*Your objective*: Starting at the top of the entries below, write out each line up to and including the one containing "Nosso cluster **EKS**". Leave the pictures out.

:::

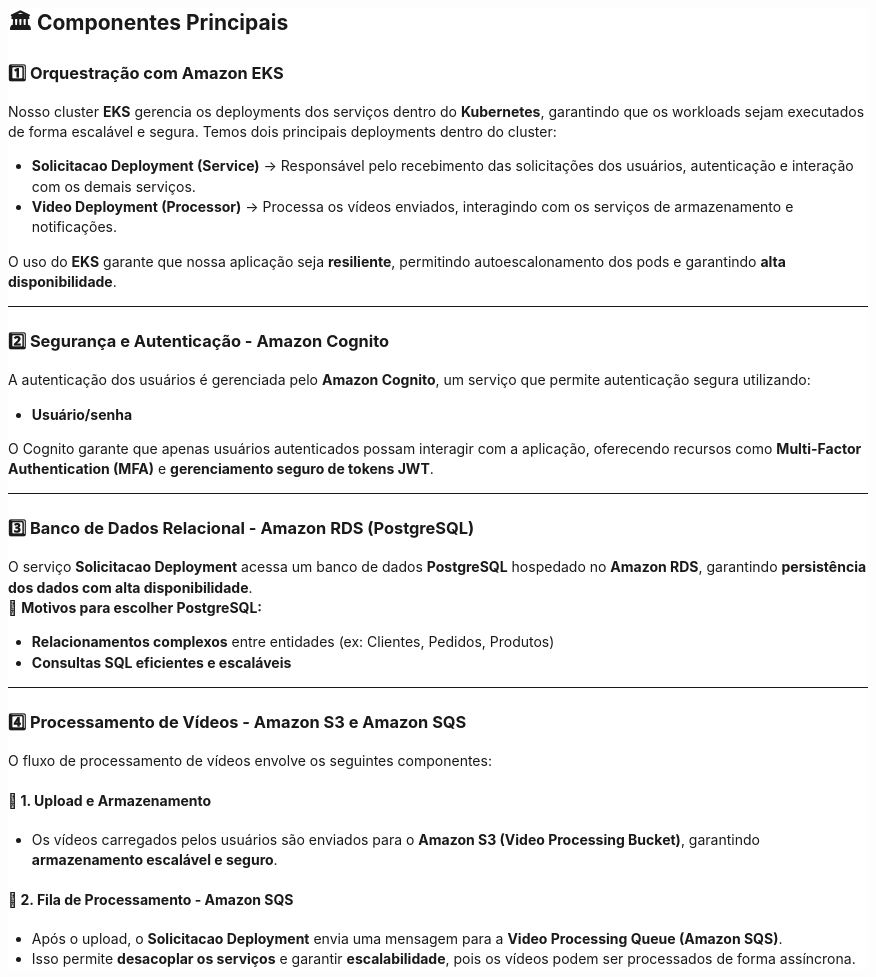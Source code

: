 
## 🏛️ Componentes Principais

### 1️⃣ Orquestração com **Amazon EKS**
Nosso cluster **EKS** gerencia os deployments dos serviços dentro do **Kubernetes**, garantindo que os workloads sejam executados de forma escalável e segura. Temos dois principais deployments dentro do cluster:

- **Solicitacao Deployment (Service)** → Responsável pelo recebimento das solicitações dos usuários, autenticação e interação com os demais serviços.
- **Video Deployment (Processor)** → Processa os vídeos enviados, interagindo com os serviços de armazenamento e notificações.

O uso do **EKS** garante que nossa aplicação seja **resiliente**, permitindo autoescalonamento dos pods e garantindo **alta disponibilidade**.

---

### 2️⃣ Segurança e Autenticação - **Amazon Cognito**
A autenticação dos usuários é gerenciada pelo **Amazon Cognito**, um serviço que permite autenticação segura utilizando:
- **Usuário/senha**

O Cognito garante que apenas usuários autenticados possam interagir com a aplicação, oferecendo recursos como **Multi-Factor Authentication (MFA)** e **gerenciamento seguro de tokens JWT**.

---

### 3️⃣ Banco de Dados Relacional - **Amazon RDS (PostgreSQL)**
O serviço **Solicitacao Deployment** acessa um banco de dados **PostgreSQL** hospedado no **Amazon RDS**, garantindo **persistência dos dados com alta disponibilidade**.  
📌 **Motivos para escolher PostgreSQL:**
- **Relacionamentos complexos** entre entidades (ex: Clientes, Pedidos, Produtos)
- **Consultas SQL eficientes e escaláveis**

---

### 4️⃣ Processamento de Vídeos - **Amazon S3 e Amazon SQS**
O fluxo de processamento de vídeos envolve os seguintes componentes:

#### 🔹 **1. Upload e Armazenamento**
- Os vídeos carregados pelos usuários são enviados para o **Amazon S3 (Video Processing Bucket)**, garantindo **armazenamento escalável e seguro**.

#### 🔹 **2. Fila de Processamento - Amazon SQS**
- Após o upload, o **Solicitacao Deployment** envia uma mensagem para a **Video Processing Queue (Amazon SQS)**.
- Isso permite **desacoplar os serviços** e garantir **escalabilidade**, pois os vídeos podem ser processados de forma assíncrona.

:::

*Solution for this problem*:
Source code

: 
## 🏛️ Componentes Principais

### 1️⃣ Orquestração com **Amazon EKS**
Nosso cluster **EKS** gerencia os deployments dos serviços dentro do **Kubernetes**, garantindo que os workloads sejam executados de forma escalável e segura. Temos dois principais deployments dentro do cluster:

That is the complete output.